C ‘est un moment d’abord déterminant et pour le Conseil de l’Europe et pour le continent européen et pour les pays membres du Conseil de l’Europe. Nous sommes aujourd’hui confrontés, et cela va très vite, à une succession de crises. Des questions énergétiques se posent. La question de la sécurité se pose. La guerre en Iran se développe et nous concerne directement avec des conséquences sur ce qui se passe pour nous.

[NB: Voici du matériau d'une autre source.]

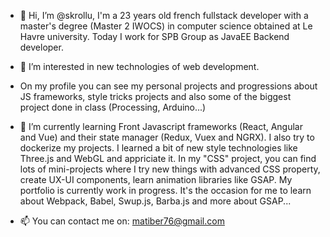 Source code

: - 👋 Hi, I’m @skrollu, I'm a 23 years old french fullstack developer with a master's degree (Master 2 IWOCS) in computer science obtained at Le Havre university. Today I work for SPB Group as JavaEE Backend developer.
- 👀 I’m interested in new technologies of web development.
- On my profile you can see my personal projects and progressions about JS frameworks, style tricks projects and also some of the biggest project done in class (Processing, Arduino...)
- 🌱 I’m currently learning Front Javascript frameworks (React, Angular and Vue) and their state manager (Redux, Vuex and NGRX). I also try to dockerize my projects.
I learned a bit of new style technologies like Three.js and WebGL and appriciate it.
In my "CSS" project, you can find lots of mini-projects where I try new things with advanced CSS property, create UX-UI components, learn animation libraries like GSAP.
My portfolio is currently work in progress. It's the occasion for me to learn about Webpack, Babel, Swup.js, Barba.js and more about GSAP...

- 📫 You can contact me on: matiber76@gmail.com
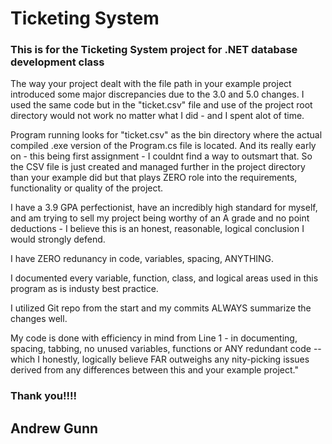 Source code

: # Ticketing System #
### This is for the Ticketing System project for .NET database development class ###

The way your project dealt with the file path in your example project introduced some major discrepancies due to the 3.0 and 5.0 
changes. I used the same code but in the "ticket.csv" file and use of the project root directory would not work no matter what I did - 
and I spent alot of time. 

Program running looks for "ticket.csv" as the bin directory where the actual compiled .exe version of the Program.cs file is located. And
its really early on - this being first assignment - I couldnt find a way to outsmart that. So the CSV file is just created and managed further 
in the project directory than your example did but that plays ZERO role into the requirements, functionality or quality of the project. 

I have a 3.9 GPA perfectionist, have an incredibly high standard for myself, and am trying to sell my project being worthy of an A grade 
and no point deductions - I believe this is an honest, reasonable, logical conclusion I would strongly defend. 

I have ZERO redunancy in code, variables, spacing, ANYTHING.  

I documented every variable, function, class, and logical areas used in
this program as is industy best practice. 

I utilized Git repo from the start and my commits ALWAYS summarize the changes well. 

My code is done with efficiency in mind from Line 1 - in documenting, spacing, tabbing, no unused variables, functions or ANY redundant code -- which I honestly, logically believe FAR outweighs 
any nity-picking issues derived from any differences between this and your example project."



### Thank you!!!! ###

## Andrew Gunn ##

Évidemment la guerre en Ukraine se poursuit avec une phase actuelle décisive. Nous devons réussir ensemble à faire valoir que non, nous ne voulons pas vivre dans un monde dans lequel la destruction, la violence et l’impunité prévalent, mais nous voulons vivre dans un monde dans lequel des relations pacifiques fondées sur des règles de droit, sur des règles prévisibles, puissent s’imposer parce que c’est la meilleure contribution qu’on puisse avoir pour la paix et que c’est le seul moyen d’offrir des perspectives durables et fiables pour nos populations.

La présidence de Monaco survient à ce moment-là, extrêmement important, avec en corollaire le travail de fond réalisé par le Conseil de l’Europe. Et, durant ces six mois de présidence, des éléments très importants pourront être réalisés lors des rencontres ministérielles à Strasbourg, et ici à Monaco.

J’aurai l’occasion de revenir au moins trois fois dans les quelques prochains mois pour soutenir cet effort. Et je suis très heureux, naturellement, et ce n’est pas une surprise, de constater que l’engagement de Monaco est très fort.

C’est un engagement vraiment désintéressé pour les valeurs et c’est la force, je crois, de cet État que de s’engager pour la vie européenne, pour les 45 autres États membres, au fond, au bénéfice de la population européenne, qui -rappelons-le- représente quand même 700 millions de citoyens et de citoyennes.